The only way to get rid of this headache-the only way to truly achieve the speed and simplicity that Kubernetes should provide you-is to virtualize the data. Basically, you need to build an intelligent abstraction layer between the data and all the various storage infrastructures. This abstraction layer should enable you to view and access data from anywhere, without having to worry about whether the given infrastructure has the cost, location, or governance appropriate for the operation you are performing, and without constantly creating new copies.

Doing this is not as difficult as it sounds. The key:metadata. When you can encode all data requirements, context, or lineage considerations as metadata for data everywhere, it does n t matter which infrastructure data resides at any given moment. Now, when you build a data pipeline, you can fully use metadata. And your virtualization layer can use AI/ML to automatically handle all basic data management and infrastructure considerations for you.

Utilizing infrastructure abstraction

Once the virtualization layer is established and data management is done through metadata, you can perform various things that could not be done before.

  1. Eliminate data islands:Now, it doesn't matter which infrastructure or where you need the data. For your application, all those previously isolated storage resources(local, cloud, hybrid, archive) look like a common global namespace.

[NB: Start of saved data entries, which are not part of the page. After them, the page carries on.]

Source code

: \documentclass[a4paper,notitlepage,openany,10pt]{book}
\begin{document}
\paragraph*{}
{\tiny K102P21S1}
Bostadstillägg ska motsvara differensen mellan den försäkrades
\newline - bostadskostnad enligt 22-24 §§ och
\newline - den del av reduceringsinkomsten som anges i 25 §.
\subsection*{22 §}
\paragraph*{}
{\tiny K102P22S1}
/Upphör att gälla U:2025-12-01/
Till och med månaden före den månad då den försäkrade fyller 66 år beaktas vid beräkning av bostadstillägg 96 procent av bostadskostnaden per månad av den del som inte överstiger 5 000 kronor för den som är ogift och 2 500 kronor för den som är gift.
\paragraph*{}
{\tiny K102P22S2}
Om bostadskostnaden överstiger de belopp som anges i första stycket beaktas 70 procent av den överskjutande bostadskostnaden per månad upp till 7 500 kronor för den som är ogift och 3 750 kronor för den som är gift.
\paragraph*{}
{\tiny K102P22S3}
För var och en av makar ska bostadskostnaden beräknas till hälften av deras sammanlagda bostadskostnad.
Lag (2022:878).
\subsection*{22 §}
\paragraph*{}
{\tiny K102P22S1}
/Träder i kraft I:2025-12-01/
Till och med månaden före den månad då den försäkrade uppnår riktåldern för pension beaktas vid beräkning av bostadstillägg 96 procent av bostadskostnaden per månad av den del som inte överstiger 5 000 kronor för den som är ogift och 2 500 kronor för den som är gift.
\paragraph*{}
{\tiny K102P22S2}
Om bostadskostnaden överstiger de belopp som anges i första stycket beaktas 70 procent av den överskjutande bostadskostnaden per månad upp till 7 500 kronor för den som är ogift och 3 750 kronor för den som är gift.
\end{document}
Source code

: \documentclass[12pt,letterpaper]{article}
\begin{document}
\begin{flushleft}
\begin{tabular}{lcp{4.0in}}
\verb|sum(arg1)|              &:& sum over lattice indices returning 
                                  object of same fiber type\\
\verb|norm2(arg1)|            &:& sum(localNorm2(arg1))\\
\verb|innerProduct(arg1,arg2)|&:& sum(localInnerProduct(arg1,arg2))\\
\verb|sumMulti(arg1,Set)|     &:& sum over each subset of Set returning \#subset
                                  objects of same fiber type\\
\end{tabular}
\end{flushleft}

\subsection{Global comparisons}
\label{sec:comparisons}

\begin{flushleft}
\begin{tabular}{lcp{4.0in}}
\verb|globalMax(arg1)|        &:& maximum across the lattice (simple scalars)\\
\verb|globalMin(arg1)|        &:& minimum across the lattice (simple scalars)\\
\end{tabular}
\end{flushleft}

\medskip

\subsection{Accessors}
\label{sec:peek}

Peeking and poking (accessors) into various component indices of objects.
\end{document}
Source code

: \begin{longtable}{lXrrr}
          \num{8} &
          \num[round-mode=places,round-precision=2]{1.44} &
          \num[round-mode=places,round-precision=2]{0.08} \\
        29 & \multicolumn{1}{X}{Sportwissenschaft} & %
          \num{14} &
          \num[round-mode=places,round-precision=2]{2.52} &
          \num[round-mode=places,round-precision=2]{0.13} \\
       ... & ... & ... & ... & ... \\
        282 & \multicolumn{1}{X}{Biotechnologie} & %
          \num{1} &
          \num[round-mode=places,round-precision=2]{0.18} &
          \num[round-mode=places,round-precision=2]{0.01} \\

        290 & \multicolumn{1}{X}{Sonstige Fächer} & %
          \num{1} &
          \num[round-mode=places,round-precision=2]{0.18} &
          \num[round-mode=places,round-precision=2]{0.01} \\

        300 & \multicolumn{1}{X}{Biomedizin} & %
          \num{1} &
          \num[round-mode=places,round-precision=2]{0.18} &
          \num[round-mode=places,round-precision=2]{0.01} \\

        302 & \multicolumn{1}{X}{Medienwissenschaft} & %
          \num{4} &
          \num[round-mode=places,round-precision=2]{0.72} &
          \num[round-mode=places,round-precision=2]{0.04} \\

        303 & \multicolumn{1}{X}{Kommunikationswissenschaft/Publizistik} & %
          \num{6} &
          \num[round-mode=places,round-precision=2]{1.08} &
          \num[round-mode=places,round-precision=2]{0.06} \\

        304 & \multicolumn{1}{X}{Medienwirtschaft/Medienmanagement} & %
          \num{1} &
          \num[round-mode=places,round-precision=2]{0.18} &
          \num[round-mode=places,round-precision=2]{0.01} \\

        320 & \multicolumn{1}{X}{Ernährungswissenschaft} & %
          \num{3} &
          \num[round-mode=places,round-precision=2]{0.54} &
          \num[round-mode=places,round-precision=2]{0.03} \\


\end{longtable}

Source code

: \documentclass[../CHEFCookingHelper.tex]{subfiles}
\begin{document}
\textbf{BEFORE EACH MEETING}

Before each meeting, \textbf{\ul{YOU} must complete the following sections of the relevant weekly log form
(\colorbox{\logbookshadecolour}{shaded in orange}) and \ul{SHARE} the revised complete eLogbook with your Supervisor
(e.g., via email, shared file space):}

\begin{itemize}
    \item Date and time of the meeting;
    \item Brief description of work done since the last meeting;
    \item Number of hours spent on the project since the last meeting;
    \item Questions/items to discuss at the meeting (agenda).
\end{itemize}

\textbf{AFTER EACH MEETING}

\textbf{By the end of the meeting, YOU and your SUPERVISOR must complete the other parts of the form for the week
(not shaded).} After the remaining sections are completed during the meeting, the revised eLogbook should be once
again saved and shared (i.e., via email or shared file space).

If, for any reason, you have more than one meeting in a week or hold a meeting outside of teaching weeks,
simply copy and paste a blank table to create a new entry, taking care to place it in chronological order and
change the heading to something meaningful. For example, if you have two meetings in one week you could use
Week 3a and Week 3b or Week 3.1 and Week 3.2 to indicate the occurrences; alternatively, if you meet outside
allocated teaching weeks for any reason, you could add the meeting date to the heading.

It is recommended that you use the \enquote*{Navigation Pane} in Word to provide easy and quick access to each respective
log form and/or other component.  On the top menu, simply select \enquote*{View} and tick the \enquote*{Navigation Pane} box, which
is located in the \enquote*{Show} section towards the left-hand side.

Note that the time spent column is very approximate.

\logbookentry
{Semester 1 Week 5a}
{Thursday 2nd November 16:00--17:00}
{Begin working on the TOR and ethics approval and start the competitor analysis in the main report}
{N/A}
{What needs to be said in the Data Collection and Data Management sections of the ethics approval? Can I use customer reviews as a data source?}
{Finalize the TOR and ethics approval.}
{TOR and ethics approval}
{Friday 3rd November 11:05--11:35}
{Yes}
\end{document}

  2. Access storage resources programmatically:Since you are dealing with metadata(instead of a bunch of different underlying hardware infrastructures), you can now set up pipelines and access data through declarative statements:I need data with this performance , That's all it really cares about. Then, the intelligent virtualization layer can be realized and implemented, and your application(or your overburdened IT administrator) does not need to specify the operation method.

  3. Make data management self-service:Data scientists do not need to worry about the cost of comparing different storage types, enable data protection or ensure that security and compliance requirements are met every time a pipeline is established.(Thus, your IT and security team may also not want data scientists to make these choices-unless they want everything to run on the most expensive storage without proper compliance.) Once the management of metadata and data is separated , All disappeared. The storage administrator can set up the fence by configuring a basic policy once. Users can then start self-service to meet most of their data management needs without having to open a ticket, and there will be no errors in making these calls manually each time the pipeline is established.

  4. Continuously enrich your data:When the system supports customizable and extensible metadata, you can now do all kinds of interesting things. For example, you can build a recursive process where you run data through the system, get some results, add those results back to metadata, and then run the job again. You can start to establish a deep contextual understanding of the data surrounding the data. The more data processed and used, the more data will be used for other jobs in the future. And, for any other application or data scientist who wants to use it, intelligence is now everywhere. It is not limited to one copy, but hidden on a storage island somewhere.

Unlock the data

When you virtualize data, all of these things are possible because the use of metadata is more flexible than the isolated storage infrastructure. The storage considerations that accompany setting up and orchestrating data pipelines can now be resolved for you. Your storage resources will become programmable, self-service and automatically compliant, usually without manual intervention.

Suddenly, you actually live in the reality that Kubernetes and software-defined storage should always be delivered. Regardless of the infrastructure, storage is software-defined, programmable, and consistent in a hybrid cloud environment. Your data is richer and more flexible. Your IT team no longer leaves the explosion photos on the ID card on the wall to throw darts. Most importantly, you actually spend more time processing data without worrying about where the data is stored.